Es ist doch so, dass sich unsere Arbeitswelt insgesamt, aber gerade die Arbeitswelt in den Medien rasant verändert und wir immer mehr, wenn wir auf die Produkte sehen, mit Leuten kooperieren müssen, die uns eigentlich – und zwar gilt das für alle – fremd sind. Plötzlich hat man Programmierer in einem Journalistenteam, um Datenjournalismus machen zu können. Oder man hat Grafiker, um irgendwelche User-Interfaces gescheit umsetzen zu können. Oder man hat Mediengestalter, die allein von der Seite der Inhalte kommen und helfen, die Sachen überhaupt auf die Straße zu bringen. Unsere organisationsentwickelnden Maßnahmen haben sich als extrem fruchtbar erwiesen. Bis hin zu dem Thema, das Sie ja selbst am allerbesten kennen: die Tatsache, dass wir unser erweitertes Direktorium selbst in Organisationsentwicklung weitergebildet haben, was ja erst mal „strange“ ist, – als hätten die Leute keine anderen Sorgen – hat diese Führungsgruppe noch sehr viel stärker miteinander verbunden, miteinander in den Austausch gebracht und sehr viel kompetenter gemacht.
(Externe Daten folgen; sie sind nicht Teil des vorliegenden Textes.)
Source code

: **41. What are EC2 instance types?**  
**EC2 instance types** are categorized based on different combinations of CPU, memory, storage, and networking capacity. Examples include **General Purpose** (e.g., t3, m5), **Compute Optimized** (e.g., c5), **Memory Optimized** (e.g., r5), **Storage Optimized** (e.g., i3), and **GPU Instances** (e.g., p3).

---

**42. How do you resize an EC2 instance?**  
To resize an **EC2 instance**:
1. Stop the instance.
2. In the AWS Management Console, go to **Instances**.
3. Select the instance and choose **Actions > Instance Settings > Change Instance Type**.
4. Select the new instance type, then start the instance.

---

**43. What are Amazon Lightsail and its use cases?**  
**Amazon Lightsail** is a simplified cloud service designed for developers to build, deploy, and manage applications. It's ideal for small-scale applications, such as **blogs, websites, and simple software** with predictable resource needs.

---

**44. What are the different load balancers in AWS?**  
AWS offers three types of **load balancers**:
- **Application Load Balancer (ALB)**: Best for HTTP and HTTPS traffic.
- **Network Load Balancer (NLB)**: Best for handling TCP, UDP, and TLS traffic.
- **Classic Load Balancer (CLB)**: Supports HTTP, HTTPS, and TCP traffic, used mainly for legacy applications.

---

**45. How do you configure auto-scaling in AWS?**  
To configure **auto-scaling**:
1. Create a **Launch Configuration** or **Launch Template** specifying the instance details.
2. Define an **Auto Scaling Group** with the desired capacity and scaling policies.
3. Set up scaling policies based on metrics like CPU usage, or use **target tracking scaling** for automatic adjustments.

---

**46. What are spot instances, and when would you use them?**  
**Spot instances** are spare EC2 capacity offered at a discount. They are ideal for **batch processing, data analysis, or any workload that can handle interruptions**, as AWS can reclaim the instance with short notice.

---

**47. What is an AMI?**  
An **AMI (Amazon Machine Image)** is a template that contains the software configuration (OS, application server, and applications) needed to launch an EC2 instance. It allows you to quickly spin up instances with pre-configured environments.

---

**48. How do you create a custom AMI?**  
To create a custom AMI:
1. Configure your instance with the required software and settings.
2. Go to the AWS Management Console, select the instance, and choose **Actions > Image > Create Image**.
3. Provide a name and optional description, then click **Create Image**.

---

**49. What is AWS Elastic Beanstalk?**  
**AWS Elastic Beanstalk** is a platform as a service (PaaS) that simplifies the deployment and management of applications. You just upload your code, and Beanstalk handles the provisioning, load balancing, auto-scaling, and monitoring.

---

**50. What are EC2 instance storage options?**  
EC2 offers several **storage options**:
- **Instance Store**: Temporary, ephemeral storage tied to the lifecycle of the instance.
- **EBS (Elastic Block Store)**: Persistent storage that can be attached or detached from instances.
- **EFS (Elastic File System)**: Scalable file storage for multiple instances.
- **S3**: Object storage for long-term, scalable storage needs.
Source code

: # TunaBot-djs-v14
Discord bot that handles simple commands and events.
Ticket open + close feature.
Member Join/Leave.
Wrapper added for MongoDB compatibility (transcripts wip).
Das hat die Atmosphäre noch mal verändert.
(Überlegt) Also, da gibt es eine ganze Menge Sachen: Weil wir klein sind, weil wir arm sind, weil wir Lösungen brauchen, die außerhalb des Finanziellen liegen, sind wir in vielen Sachen einfach früher dran als andere. Das geht los damit, dass wir eine Produktionstochter haben, und das geht weiter damit, dass wir eine Inhalte-Direktion und transparente Budgets für alle unsere Produkte haben. Gehen Sie mal in andere Häuser und fragen, was eine Sendung wirklich kostet! Ich finde das immer wieder schockierend, wie gering ausgebildet Steuerungsmöglichkeiten in anderen Häusern sind, weil die ganz vieles einfach nicht wissen! Bis hin zu den Kulturthemen, wo wir eben, wie beschrieben, Kooperation bewusst bearbeiten und fördern – bis hin zu Produkten, die wir machen. Wir haben 0,75 Prozent des Fernsehvertragsschlüssels: Das ist ungefähr unser spezifisches Gewicht in der ARD – weniger als 1 Prozent! Wir haben eine Sichtbarkeit und eine Wahrnehmung, die einem Viel-, Viel-, Vielfachen von dem entspricht. Ja, warum ist das so? Weil wir auf andere Art und Weise arbeiten, als die meisten anderen das tun!
Insofern glaube ich, gibt es ganz vieles, was man von Radio Bremen übernehmen könnte. Diese Art von Wissenstransfer passiert aber nur sehr, sehr zögerlich.
(lacht) Wir hatten mal eine Klausur, die eigentlich eine Inhalteklausur war. Die ist von einem externen Berater moderiert worden. Ich habe mich dann später mal mit ihm unterhalten und er sagte: Sie sind ja vielleicht ein disparater Haufen! Das stimmt auch: Wir sind ein disparater Haufen! Auch das ist besser geworden und die Qualität unserer Diskussionen hat in den letzten Jahren stark zugenommen. Aber ich sag mal, das könnte man natürlich noch ganz anders machen. Das ist nur schwierig, weil da auch Leute sitzen, die sagen: Also, dafür ist meine Zeit doch zu schade. Da gibt es keine Bewusstheit, dass das allen nützen würde. Und insofern – der Meta-, der Helikopter-Blick auf das, was wir da treiben, den nimmt in dieser Gruppe niemand ein.